When you point the environment variable at a directory instead of a single file, the engine loads every .rego file in that directory in lexicographic order:

mkdir -p ~/.cua-driver/policies
# Place policy files in the directory:
# 00_safe_tools.rego
# 10_type_text.rego

Set the environment variable to the directory path:

export CUA_DRIVER_POLICY_FILE=~/.cua-driver/policies

A directory path only works with Rego. Pointing it at a directory when the rego feature is disabled returns an error on startup.

Enable the policy#

Set CUA_DRIVER_POLICY_FILE to the path of your policy file before starting the driver:

export CUA_DRIVER_POLICY_FILE=~/.cua-driver/policy.yaml
cua-driver serve

The policy is loaded once when the process starts. Changing the file while the daemon is running has no effect until the daemon restarts.

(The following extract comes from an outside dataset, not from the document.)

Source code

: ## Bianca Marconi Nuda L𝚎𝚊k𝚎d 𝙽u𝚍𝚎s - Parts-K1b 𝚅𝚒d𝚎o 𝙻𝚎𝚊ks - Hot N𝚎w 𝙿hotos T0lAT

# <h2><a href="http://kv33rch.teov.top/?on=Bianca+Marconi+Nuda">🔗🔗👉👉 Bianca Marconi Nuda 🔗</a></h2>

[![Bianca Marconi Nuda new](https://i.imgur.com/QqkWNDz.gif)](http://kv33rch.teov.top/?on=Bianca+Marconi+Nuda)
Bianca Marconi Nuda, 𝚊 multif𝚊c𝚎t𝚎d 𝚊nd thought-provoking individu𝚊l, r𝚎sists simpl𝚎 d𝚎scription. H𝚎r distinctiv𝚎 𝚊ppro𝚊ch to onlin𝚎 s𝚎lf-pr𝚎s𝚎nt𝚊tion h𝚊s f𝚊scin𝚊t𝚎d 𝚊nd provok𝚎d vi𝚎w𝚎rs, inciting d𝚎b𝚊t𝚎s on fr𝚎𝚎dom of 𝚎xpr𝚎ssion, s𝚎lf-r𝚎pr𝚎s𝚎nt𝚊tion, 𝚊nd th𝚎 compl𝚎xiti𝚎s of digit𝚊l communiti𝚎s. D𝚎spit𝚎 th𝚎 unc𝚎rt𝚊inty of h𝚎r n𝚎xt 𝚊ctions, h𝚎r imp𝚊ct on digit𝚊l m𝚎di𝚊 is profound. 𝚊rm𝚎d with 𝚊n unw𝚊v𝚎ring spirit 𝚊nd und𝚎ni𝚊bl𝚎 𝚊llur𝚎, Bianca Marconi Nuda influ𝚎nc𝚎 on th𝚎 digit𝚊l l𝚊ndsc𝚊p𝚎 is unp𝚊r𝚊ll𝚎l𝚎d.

Verify the policy is active#

Make a call that should be denied and confirm the error:

cua-driver call shell_execute '{"command":"echo hello"}'
# Error: tool 'shell_execute' is explicitly denied

Make a call that should be allowed:

cua-driver call screenshot '{}'
# ✅ ...

Add the policy to autostart (macOS launchd)#

If you use cua-driver autostart enable, add the environment variable to the launchd plist so it is set when the daemon starts automatically:

  1. Find the plist file:

    cat ~/Library/LaunchAgents/com.trycua.cua-driver.plist
  2. Add an EnvironmentVariables key:

    <key>EnvironmentVariables</key>
    <dict>
      <key>CUA_DRIVER_POLICY_FILE</key>
      <string>/Users/you/.cua-driver/policy.yaml</string>
    </dict>
  3. Reload the agent:

    launchctl unload ~/Library/LaunchAgents/com.trycua.cua-driver.plist
    launchctl load  ~/Library/LaunchAgents/com.trycua.cua-driver.plist

Troubleshooting#

All calls are denied even though my policy allows them. Check that CUA_DRIVER_POLICY_FILE points to the correct path and that the daemon has been restarted after setting the variable. A typo in the file path means the policy file is not found, which disables enforcement and allows all calls. A warning is logged at startup when the path does not exist.

The daemon fails to start with a policy parse error. YAML policies must not contain empty tool names, and Rego policies must define data.cua.policy.allow as a boolean rule. Run cat $CUA_DRIVER_POLICY_FILE to confirm the file is readable and syntactically valid.

A tool I allowed still returns a denial. The rule might exist but the argument constraints are not satisfied. Check the denial message: "argument 'text' must be at most 500 characters" tells you which constraint failed. For Rego policies, add a print statement temporarily to trace which branch runs.

I want to allow all tools. Do not set CUA_DRIVER_POLICY_FILE. When the variable is absent, the policy engine is disabled and every tool call is allowed.